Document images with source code
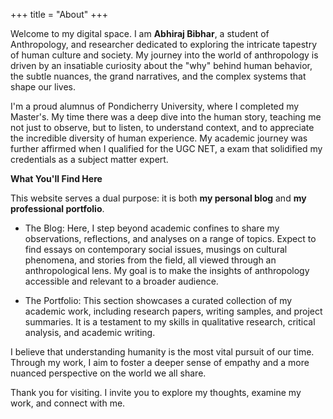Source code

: +++
title = "About"
+++

Welcome to my digital space. I am **Abhiraj Bibhar**, a student of Anthropology, and researcher dedicated to exploring the intricate tapestry of human culture and society. My journey into the world of anthropology is driven by an insatiable curiosity about the "why" behind human behavior, the subtle nuances, the grand narratives, and the complex systems that shape our lives.
 
I'm a proud alumnus of Pondicherry University, where I completed my Master's. My time there was a deep dive into the human story, teaching me not just to observe, but to listen, to understand context, and to appreciate the incredible diversity of human experience. My academic journey was further affirmed when I qualified for the UGC NET, a exam that solidified my credentials as a subject matter expert.
 
**What You'll Find Here**

This website serves a dual purpose: it is both **my personal blog** and **my professional portfolio**.
- The Blog: Here, I step beyond academic confines to share my observations, reflections, and analyses on a range of topics. Expect to find essays on contemporary social issues, musings on cultural phenomena, and stories from the field, all viewed through an anthropological lens. My goal is to make the insights of anthropology accessible and relevant to a broader audience.

- The Portfolio: This section showcases a curated collection of my academic work, including research papers, writing samples, and project summaries. It is a testament to my skills in qualitative research, critical analysis, and academic writing.

I believe that understanding humanity is the most vital pursuit of our time. Through my work, I aim to foster a deeper sense of empathy and a more nuanced perspective on the world we all share.

Thank you for visiting. I invite you to explore my thoughts, examine my work, and connect with me.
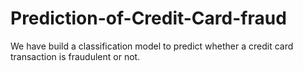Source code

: # Prediction-of-Credit-Card-fraud
We have build a classification model to predict whether a credit card transaction is fraudulent or not.
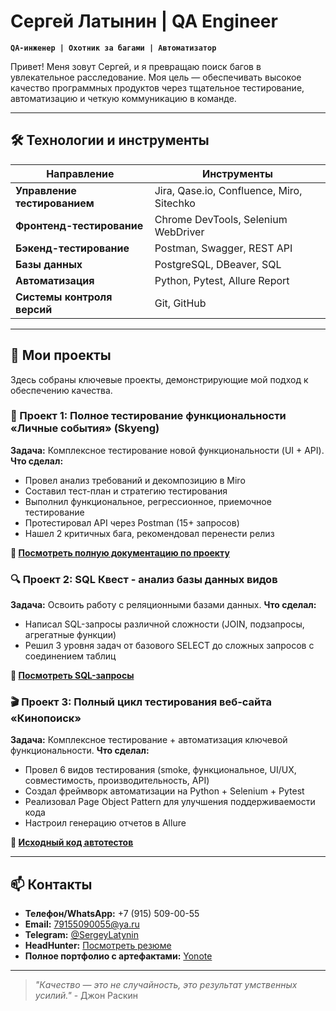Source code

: # Сергей Латынин | QA Engineer

**`QA-инженер | Охотник за багами | Автоматизатор`**

Привет! Меня зовут Сергей, и я превращаю поиск багов в увлекательное расследование. Моя цель — обеспечивать высокое качество программных продуктов через тщательное тестирование, автоматизацию и четкую коммуникацию в команде.

---

## 🛠 Технологии и инструменты

| Направление | Инструменты |
|-------------|-------------|
| **Управление тестированием** | Jira, Qase.io, Confluence, Miro, Sitechko |
| **Фронтенд-тестирование** | Chrome DevTools, Selenium WebDriver |
| **Бэкенд-тестирование** | Postman, Swagger, REST API |
| **Базы данных** | PostgreSQL, DBeaver, SQL |
| **Автоматизация** | Python, Pytest, Allure Report |
| **Системы контроля версий** | Git, GitHub |

---

## 📂 Мои проекты

Здесь собраны ключевые проекты, демонстрирующие мой подход к обеспечению качества.

### 🎯 Проект 1: Полное тестирование функциональности «Личные события» (Skyeng)
**Задача:** Комплексное тестирование новой функциональности (UI + API).
**Что сделал:**
- Провел анализ требований и декомпозицию в Miro
- Составил тест-план и стратегию тестирования
- Выполнил функциональное, регрессионное, приемочное тестирование
- Протестировал API через Postman (15+ запросов)
- Нашел 2 критичных бага, рекомендовал перенести релиз

**📁 [Посмотреть полную документацию по проекту](https://latynin.yonote.ru/doc/arhiv-dokumentov-SuO03f8CF9)**

### 🔍 Проект 2: SQL Квест - анализ базы данных видов
**Задача:** Освоить работу с реляционными базами данных.
**Что сделал:**
- Написал SQL-запросы различной сложности (JOIN, подзапросы, агрегатные функции)
- Решил 3 уровня задач от базового SELECT до сложных запросов с соединением таблиц

**📁 [Посмотреть SQL-запросы](https://latynin.yonote.ru/doc/arhiv-dokumentov-SuO03f8CF9#b_55324_7bc3385de333)**

### 🎬 Проект 3: Полный цикл тестирования веб-сайта «Кинопоиск»
**Задача:** Комплексное тестирование + автоматизация ключевой функциональности.
**Что сделал:**
- Провел 6 видов тестирования (smoke, функциональное, UI/UX, совместимость, производительность, API)
- Создал фреймворк автоматизации на Python + Selenium + Pytest
- Реализовал Page Object Pattern для улучшения поддерживаемости кода
- Настроил генерацию отчетов в Allure

**🤖 [Исходный код автотестов](https://github.com/Latynintest/Graduate-work)**

---

## 📫 Контакты

- **Телефон/WhatsApp:** +7 (915) 509-00-55
- **Email:** 79155090055@ya.ru  
- **Telegram:** [@SergeyLatynin](https://t.me/SergeyLatynin)
- **HeadHunter:** [Посмотреть резюме](https://orel.hh.ru/resume/c7c8e0bdff047e1b130039ed1f54486c704359)
- **Полное портфолио с артефактами:** [Yonote](https://latynin.yonote.ru/share/d9f7008e-fa52-4bfd-8f60-6344da5cba42)

---

> *"Качество — это не случайность, это результат умственных усилий."* - Джон Раскин
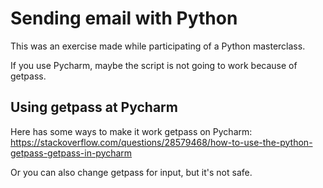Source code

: # Sending email with Python

This was an exercise made while participating of a Python masterclass.

If you use Pycharm, maybe the script is not going to work because of getpass.

## Using getpass at Pycharm
Here has some ways to make it work getpass on Pycharm: 
https://stackoverflow.com/questions/28579468/how-to-use-the-python-getpass-getpass-in-pycharm

Or you can also change getpass for input, but it's not safe.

## Exercise details
For every line above that includes the word "Посмотреть", return the line.

## Written response
**📁 [Посмотреть полную документацию по проекту](https://latynin.yonote.ru/doc/arhiv-dokumentov-SuO03f8CF9)**
**📁 [Посмотреть SQL-запросы](https://latynin.yonote.ru/doc/arhiv-dokumentov-SuO03f8CF9#b_55324_7bc3385de333)**
- **HeadHunter:** [Посмотреть резюме](https://orel.hh.ru/resume/c7c8e0bdff047e1b130039ed1f54486c704359)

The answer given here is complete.